EXERCISE PROMPT: Return the entire listing, character for character.

BEGIN

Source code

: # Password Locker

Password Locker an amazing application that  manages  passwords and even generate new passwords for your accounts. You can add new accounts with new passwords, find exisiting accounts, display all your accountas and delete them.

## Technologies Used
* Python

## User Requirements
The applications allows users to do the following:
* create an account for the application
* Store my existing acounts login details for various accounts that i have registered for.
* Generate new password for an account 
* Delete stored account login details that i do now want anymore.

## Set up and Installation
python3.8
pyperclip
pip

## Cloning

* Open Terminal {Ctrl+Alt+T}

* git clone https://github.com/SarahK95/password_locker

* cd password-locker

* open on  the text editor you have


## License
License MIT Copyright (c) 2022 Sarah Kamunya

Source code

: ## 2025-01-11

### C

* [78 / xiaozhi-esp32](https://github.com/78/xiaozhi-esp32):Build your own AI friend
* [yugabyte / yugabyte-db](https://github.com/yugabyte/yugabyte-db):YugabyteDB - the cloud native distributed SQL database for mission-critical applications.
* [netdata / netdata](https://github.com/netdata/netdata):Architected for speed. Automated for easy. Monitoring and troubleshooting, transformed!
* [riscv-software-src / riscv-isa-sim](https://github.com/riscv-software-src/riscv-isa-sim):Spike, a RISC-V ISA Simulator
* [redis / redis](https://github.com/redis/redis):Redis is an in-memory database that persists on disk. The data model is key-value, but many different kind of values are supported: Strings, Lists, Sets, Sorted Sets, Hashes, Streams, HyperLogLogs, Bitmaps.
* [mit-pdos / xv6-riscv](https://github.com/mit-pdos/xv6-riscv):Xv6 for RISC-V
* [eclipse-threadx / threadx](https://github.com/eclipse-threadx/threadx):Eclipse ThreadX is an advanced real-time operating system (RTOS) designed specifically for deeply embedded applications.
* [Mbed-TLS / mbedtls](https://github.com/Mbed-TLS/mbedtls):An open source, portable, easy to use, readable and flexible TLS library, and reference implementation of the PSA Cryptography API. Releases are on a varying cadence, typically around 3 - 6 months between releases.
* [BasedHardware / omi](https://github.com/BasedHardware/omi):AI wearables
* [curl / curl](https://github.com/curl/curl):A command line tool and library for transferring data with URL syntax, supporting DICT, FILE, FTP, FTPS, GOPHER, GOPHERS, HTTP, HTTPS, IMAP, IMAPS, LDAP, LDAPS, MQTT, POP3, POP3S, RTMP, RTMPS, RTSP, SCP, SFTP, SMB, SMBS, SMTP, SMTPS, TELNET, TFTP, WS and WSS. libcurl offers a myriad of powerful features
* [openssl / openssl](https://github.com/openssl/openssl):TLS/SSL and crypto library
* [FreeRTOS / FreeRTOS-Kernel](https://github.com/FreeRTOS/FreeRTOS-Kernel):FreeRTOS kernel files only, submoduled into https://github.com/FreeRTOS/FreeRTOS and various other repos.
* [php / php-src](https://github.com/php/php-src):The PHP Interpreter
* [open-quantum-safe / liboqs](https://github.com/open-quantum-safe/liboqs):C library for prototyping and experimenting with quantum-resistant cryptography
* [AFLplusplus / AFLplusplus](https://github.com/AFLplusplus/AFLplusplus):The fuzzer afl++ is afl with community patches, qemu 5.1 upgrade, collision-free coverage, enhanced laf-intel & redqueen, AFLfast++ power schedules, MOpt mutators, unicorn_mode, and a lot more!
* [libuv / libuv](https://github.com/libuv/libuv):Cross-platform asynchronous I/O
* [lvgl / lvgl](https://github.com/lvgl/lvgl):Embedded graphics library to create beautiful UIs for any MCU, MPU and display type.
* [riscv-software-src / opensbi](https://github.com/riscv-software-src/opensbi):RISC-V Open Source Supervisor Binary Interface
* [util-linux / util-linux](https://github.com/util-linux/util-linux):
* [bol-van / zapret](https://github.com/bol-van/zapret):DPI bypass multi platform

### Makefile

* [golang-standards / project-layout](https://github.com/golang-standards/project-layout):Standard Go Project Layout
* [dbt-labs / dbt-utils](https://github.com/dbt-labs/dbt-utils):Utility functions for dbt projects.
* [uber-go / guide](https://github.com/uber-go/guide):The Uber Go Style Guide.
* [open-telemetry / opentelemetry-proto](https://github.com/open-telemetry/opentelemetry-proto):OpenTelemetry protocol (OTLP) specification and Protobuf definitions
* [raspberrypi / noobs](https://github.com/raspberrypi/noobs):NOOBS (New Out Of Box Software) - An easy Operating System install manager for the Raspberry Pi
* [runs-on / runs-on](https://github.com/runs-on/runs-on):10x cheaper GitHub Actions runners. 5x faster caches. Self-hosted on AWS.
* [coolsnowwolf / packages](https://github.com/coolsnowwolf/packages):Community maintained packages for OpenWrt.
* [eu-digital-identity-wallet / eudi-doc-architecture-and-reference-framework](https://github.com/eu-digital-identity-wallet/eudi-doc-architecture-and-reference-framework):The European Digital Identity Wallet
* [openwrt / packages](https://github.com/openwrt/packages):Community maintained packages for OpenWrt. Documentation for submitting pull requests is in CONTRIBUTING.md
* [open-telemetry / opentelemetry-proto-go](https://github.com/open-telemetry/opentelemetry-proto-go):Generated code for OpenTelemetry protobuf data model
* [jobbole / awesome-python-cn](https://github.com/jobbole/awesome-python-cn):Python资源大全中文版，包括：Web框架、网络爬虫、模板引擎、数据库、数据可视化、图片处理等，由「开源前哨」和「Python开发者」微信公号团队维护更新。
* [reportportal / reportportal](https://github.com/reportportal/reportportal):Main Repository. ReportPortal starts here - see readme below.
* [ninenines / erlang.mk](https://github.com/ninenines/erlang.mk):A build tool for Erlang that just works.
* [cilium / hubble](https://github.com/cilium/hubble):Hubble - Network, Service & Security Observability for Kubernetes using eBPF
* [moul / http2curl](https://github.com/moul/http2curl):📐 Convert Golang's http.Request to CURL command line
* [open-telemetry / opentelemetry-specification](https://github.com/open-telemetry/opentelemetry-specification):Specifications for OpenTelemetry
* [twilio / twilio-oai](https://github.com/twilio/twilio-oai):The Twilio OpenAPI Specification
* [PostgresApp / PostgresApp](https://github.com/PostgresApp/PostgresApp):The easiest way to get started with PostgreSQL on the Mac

END

REPLY:
Source code

: # Password Locker

Password Locker an amazing application that  manages  passwords and even generate new passwords for your accounts. You can add new accounts with new passwords, find exisiting accounts, display all your accountas and delete them.

## Technologies Used
* Python

## User Requirements
The applications allows users to do the following:
* create an account for the application
* Store my existing acounts login details for various accounts that i have registered for.
* Generate new password for an account 
* Delete stored account login details that i do now want anymore.

## Set up and Installation
python3.8
pyperclip
pip

## Cloning

* Open Terminal {Ctrl+Alt+T}

* git clone https://github.com/SarahK95/password_locker

* cd password-locker

* open on  the text editor you have


## License
License MIT Copyright (c) 2022 Sarah Kamunya

Source code

: ## 2025-01-11

### C

* [78 / xiaozhi-esp32](https://github.com/78/xiaozhi-esp32):Build your own AI friend
* [yugabyte / yugabyte-db](https://github.com/yugabyte/yugabyte-db):YugabyteDB - the cloud native distributed SQL database for mission-critical applications.
* [netdata / netdata](https://github.com/netdata/netdata):Architected for speed. Automated for easy. Monitoring and troubleshooting, transformed!
* [riscv-software-src / riscv-isa-sim](https://github.com/riscv-software-src/riscv-isa-sim):Spike, a RISC-V ISA Simulator
* [redis / redis](https://github.com/redis/redis):Redis is an in-memory database that persists on disk. The data model is key-value, but many different kind of values are supported: Strings, Lists, Sets, Sorted Sets, Hashes, Streams, HyperLogLogs, Bitmaps.
* [mit-pdos / xv6-riscv](https://github.com/mit-pdos/xv6-riscv):Xv6 for RISC-V
* [eclipse-threadx / threadx](https://github.com/eclipse-threadx/threadx):Eclipse ThreadX is an advanced real-time operating system (RTOS) designed specifically for deeply embedded applications.
* [Mbed-TLS / mbedtls](https://github.com/Mbed-TLS/mbedtls):An open source, portable, easy to use, readable and flexible TLS library, and reference implementation of the PSA Cryptography API. Releases are on a varying cadence, typically around 3 - 6 months between releases.
* [BasedHardware / omi](https://github.com/BasedHardware/omi):AI wearables
* [curl / curl](https://github.com/curl/curl):A command line tool and library for transferring data with URL syntax, supporting DICT, FILE, FTP, FTPS, GOPHER, GOPHERS, HTTP, HTTPS, IMAP, IMAPS, LDAP, LDAPS, MQTT, POP3, POP3S, RTMP, RTMPS, RTSP, SCP, SFTP, SMB, SMBS, SMTP, SMTPS, TELNET, TFTP, WS and WSS. libcurl offers a myriad of powerful features
* [openssl / openssl](https://github.com/openssl/openssl):TLS/SSL and crypto library
* [FreeRTOS / FreeRTOS-Kernel](https://github.com/FreeRTOS/FreeRTOS-Kernel):FreeRTOS kernel files only, submoduled into https://github.com/FreeRTOS/FreeRTOS and various other repos.
* [php / php-src](https://github.com/php/php-src):The PHP Interpreter
* [open-quantum-safe / liboqs](https://github.com/open-quantum-safe/liboqs):C library for prototyping and experimenting with quantum-resistant cryptography
* [AFLplusplus / AFLplusplus](https://github.com/AFLplusplus/AFLplusplus):The fuzzer afl++ is afl with community patches, qemu 5.1 upgrade, collision-free coverage, enhanced laf-intel & redqueen, AFLfast++ power schedules, MOpt mutators, unicorn_mode, and a lot more!
* [libuv / libuv](https://github.com/libuv/libuv):Cross-platform asynchronous I/O
* [lvgl / lvgl](https://github.com/lvgl/lvgl):Embedded graphics library to create beautiful UIs for any MCU, MPU and display type.
* [riscv-software-src / opensbi](https://github.com/riscv-software-src/opensbi):RISC-V Open Source Supervisor Binary Interface
* [util-linux / util-linux](https://github.com/util-linux/util-linux):
* [bol-van / zapret](https://github.com/bol-van/zapret):DPI bypass multi platform

### Makefile

* [golang-standards / project-layout](https://github.com/golang-standards/project-layout):Standard Go Project Layout
* [dbt-labs / dbt-utils](https://github.com/dbt-labs/dbt-utils):Utility functions for dbt projects.
* [uber-go / guide](https://github.com/uber-go/guide):The Uber Go Style Guide.
* [open-telemetry / opentelemetry-proto](https://github.com/open-telemetry/opentelemetry-proto):OpenTelemetry protocol (OTLP) specification and Protobuf definitions
* [raspberrypi / noobs](https://github.com/raspberrypi/noobs):NOOBS (New Out Of Box Software) - An easy Operating System install manager for the Raspberry Pi
* [runs-on / runs-on](https://github.com/runs-on/runs-on):10x cheaper GitHub Actions runners. 5x faster caches. Self-hosted on AWS.
* [coolsnowwolf / packages](https://github.com/coolsnowwolf/packages):Community maintained packages for OpenWrt.
* [eu-digital-identity-wallet / eudi-doc-architecture-and-reference-framework](https://github.com/eu-digital-identity-wallet/eudi-doc-architecture-and-reference-framework):The European Digital Identity Wallet
* [openwrt / packages](https://github.com/openwrt/packages):Community maintained packages for OpenWrt. Documentation for submitting pull requests is in CONTRIBUTING.md
* [open-telemetry / opentelemetry-proto-go](https://github.com/open-telemetry/opentelemetry-proto-go):Generated code for OpenTelemetry protobuf data model
* [jobbole / awesome-python-cn](https://github.com/jobbole/awesome-python-cn):Python资源大全中文版，包括：Web框架、网络爬虫、模板引擎、数据库、数据可视化、图片处理等，由「开源前哨」和「Python开发者」微信公号团队维护更新。
* [reportportal / reportportal](https://github.com/reportportal/reportportal):Main Repository. ReportPortal starts here - see readme below.
* [ninenines / erlang.mk](https://github.com/ninenines/erlang.mk):A build tool for Erlang that just works.
* [cilium / hubble](https://github.com/cilium/hubble):Hubble - Network, Service & Security Observability for Kubernetes using eBPF
* [moul / http2curl](https://github.com/moul/http2curl):📐 Convert Golang's http.Request to CURL command line
* [open-telemetry / opentelemetry-specification](https://github.com/open-telemetry/opentelemetry-specification):Specifications for OpenTelemetry
* [twilio / twilio-oai](https://github.com/twilio/twilio-oai):The Twilio OpenAPI Specification
* [PostgresApp / PostgresApp](https://github.com/PostgresApp/PostgresApp):The easiest way to get started with PostgreSQL on the Mac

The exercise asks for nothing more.